Outiller l’économie de marché pour réguler l’influence sociale et écologique des entreprises ?
C’est notamment le cas de la pratique dite « d’internalisation des externalités », qui consiste à donner une valeur monétaire (positive ou négative) à l’impact social ou écologique d’une activité sur son territoire. Cet impact est ainsi considéré comme une « externalité ». Si l’activité considérée est celle d’une entreprise privée, l’effet social et écologique de cette entreprise sur son territoire d’activité est en effet « externe » à ce que l’économie de marché lui permet de mettre en valeur. Cette économie fournit à la fois une valeur financière de l’entreprise (à travers sa valeur comptable) et une valeur financière des biens et services qu’elle produit et qui peuvent être échangés sur le marché (à travers leurs prix). Mais dans l’économie de marché, ce qui est externe au marché – comme les impacts sociaux et environnementaux de l’entreprise – n’est pas valorisé. Internaliser un effet de l’entreprise qui est externe au marché consiste alors à tenter de rendre compte de ces impacts hors marché, en leur donnant une représentation dans le langage du marché, c’est-à-dire une représentation monétaire. Cette représentation permet d’effectuer des ajustements de l’économie de marché pour pénaliser ou encourager financièrement une entreprise, en fonction du caractère positif ou négatif de son impact sur le territoire.

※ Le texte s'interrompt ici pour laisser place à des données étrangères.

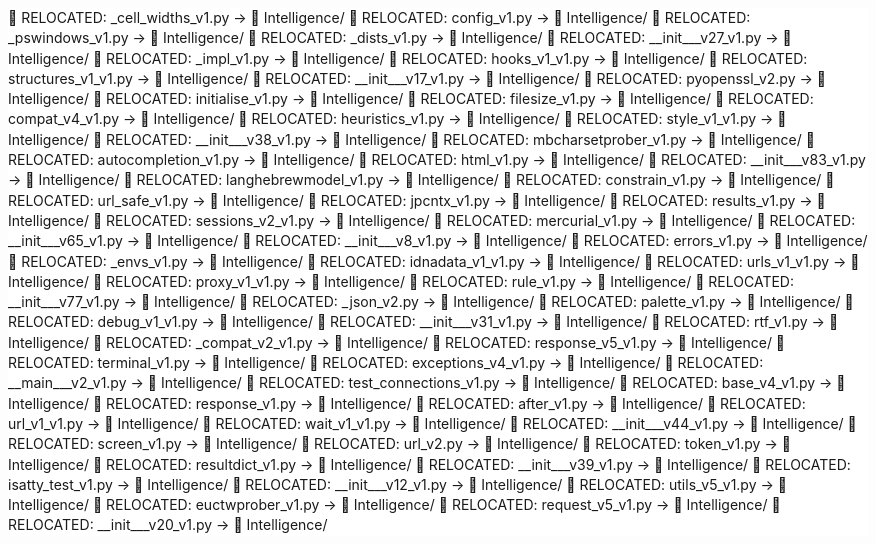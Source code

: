 📁 RELOCATED: _cell_widths_v1.py → 🧠 Intelligence/
📁 RELOCATED: config_v1.py → 🧠 Intelligence/
📁 RELOCATED: _pswindows_v1.py → 🧠 Intelligence/
📁 RELOCATED: _dists_v1.py → 🧠 Intelligence/
📁 RELOCATED: __init___v27_v1.py → 🧠 Intelligence/
📁 RELOCATED: _impl_v1.py → 🧠 Intelligence/
📁 RELOCATED: hooks_v1_v1.py → 🧠 Intelligence/
📁 RELOCATED: structures_v1_v1.py → 🧠 Intelligence/
📁 RELOCATED: __init___v17_v1.py → 🧠 Intelligence/
📁 RELOCATED: pyopenssl_v2.py → 🧠 Intelligence/
📁 RELOCATED: initialise_v1.py → 🧠 Intelligence/
📁 RELOCATED: filesize_v1.py → 🧠 Intelligence/
📁 RELOCATED: compat_v4_v1.py → 🧠 Intelligence/
📁 RELOCATED: heuristics_v1.py → 🧠 Intelligence/
📁 RELOCATED: style_v1_v1.py → 🧠 Intelligence/
📁 RELOCATED: __init___v38_v1.py → 🧠 Intelligence/
📁 RELOCATED: mbcharsetprober_v1.py → 🧠 Intelligence/
📁 RELOCATED: autocompletion_v1.py → 🧠 Intelligence/
📁 RELOCATED: html_v1.py → 🧠 Intelligence/
📁 RELOCATED: __init___v83_v1.py → 🧠 Intelligence/
📁 RELOCATED: langhebrewmodel_v1.py → 🧠 Intelligence/
📁 RELOCATED: constrain_v1.py → 🧠 Intelligence/
📁 RELOCATED: url_safe_v1.py → 🧠 Intelligence/
📁 RELOCATED: jpcntx_v1.py → 🧠 Intelligence/
📁 RELOCATED: results_v1.py → 🧠 Intelligence/
📁 RELOCATED: sessions_v2_v1.py → 🧠 Intelligence/
📁 RELOCATED: mercurial_v1.py → 🧠 Intelligence/
📁 RELOCATED: __init___v65_v1.py → 🧠 Intelligence/
📁 RELOCATED: __init___v8_v1.py → 🧠 Intelligence/
📁 RELOCATED: errors_v1.py → 🧠 Intelligence/
📁 RELOCATED: _envs_v1.py → 🧠 Intelligence/
📁 RELOCATED: idnadata_v1_v1.py → 🧠 Intelligence/
📁 RELOCATED: urls_v1_v1.py → 🧠 Intelligence/
📁 RELOCATED: proxy_v1_v1.py → 🧠 Intelligence/
📁 RELOCATED: rule_v1.py → 🧠 Intelligence/
📁 RELOCATED: __init___v77_v1.py → 🧠 Intelligence/
📁 RELOCATED: _json_v2.py → 🧠 Intelligence/
📁 RELOCATED: palette_v1.py → 🧠 Intelligence/
📁 RELOCATED: debug_v1_v1.py → 🧠 Intelligence/
📁 RELOCATED: __init___v31_v1.py → 🧠 Intelligence/
📁 RELOCATED: rtf_v1.py → 🧠 Intelligence/
📁 RELOCATED: _compat_v2_v1.py → 🧠 Intelligence/
📁 RELOCATED: response_v5_v1.py → 🧠 Intelligence/
📁 RELOCATED: terminal_v1.py → 🧠 Intelligence/
📁 RELOCATED: exceptions_v4_v1.py → 🧠 Intelligence/
📁 RELOCATED: __main___v2_v1.py → 🧠 Intelligence/
📁 RELOCATED: test_connections_v1.py → 🧠 Intelligence/
📁 RELOCATED: base_v4_v1.py → 🧠 Intelligence/
📁 RELOCATED: response_v1.py → 🧠 Intelligence/
📁 RELOCATED: after_v1.py → 🧠 Intelligence/
📁 RELOCATED: url_v1_v1.py → 🧠 Intelligence/
📁 RELOCATED: wait_v1_v1.py → 🧠 Intelligence/
📁 RELOCATED: __init___v44_v1.py → 🧠 Intelligence/
📁 RELOCATED: screen_v1.py → 🧠 Intelligence/
📁 RELOCATED: url_v2.py → 🧠 Intelligence/
📁 RELOCATED: token_v1.py → 🧠 Intelligence/
📁 RELOCATED: resultdict_v1.py → 🧠 Intelligence/
📁 RELOCATED: __init___v39_v1.py → 🧠 Intelligence/
📁 RELOCATED: isatty_test_v1.py → 🧠 Intelligence/
📁 RELOCATED: __init___v12_v1.py → 🧠 Intelligence/
📁 RELOCATED: utils_v5_v1.py → 🧠 Intelligence/
📁 RELOCATED: euctwprober_v1.py → 🧠 Intelligence/
📁 RELOCATED: request_v5_v1.py → 🧠 Intelligence/
📁 RELOCATED: __init___v20_v1.py → 🧠 Intelligence/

Une « taxe carbone » permettrait par exemple, selon cette logique, d’inciter les entreprises à émettre moins de gaz à effet de serre. Par cette taxe, les pouvoirs publics influenceraient ainsi le positionnement stratégique des entreprises dans l’économie de marché. Ces entreprises pourraient en effet être incitées à choisir et acheter des technologies moins polluantes, et à faire évoluer les prix des biens et services qu’elles produisent. La taxe influence ainsi le marché des moyens de production (l’achat des technologies moins polluantes) et le marché des produits (avec une nécessité de penser la qualité environnementale avec l’évolution du prix). En fonction de la stratégie de l’entreprise donc, ce qui était une conséquence hors marché de son activité (son impact sur l’atmosphère) trouve alors une inscription financière quelque part : soit dans le marché des moyens de productions et dans le marché des produits, si l’entreprisse transforme son modèle d’activité pour ne pas payer la taxe ; soit, dans le cas contraire, à la fois dans le marché des produits (répercussion de la charge de la taxe sur les prix des biens et services) et dans l’économie publique (montant de la taxe disponible pour la dépense publique).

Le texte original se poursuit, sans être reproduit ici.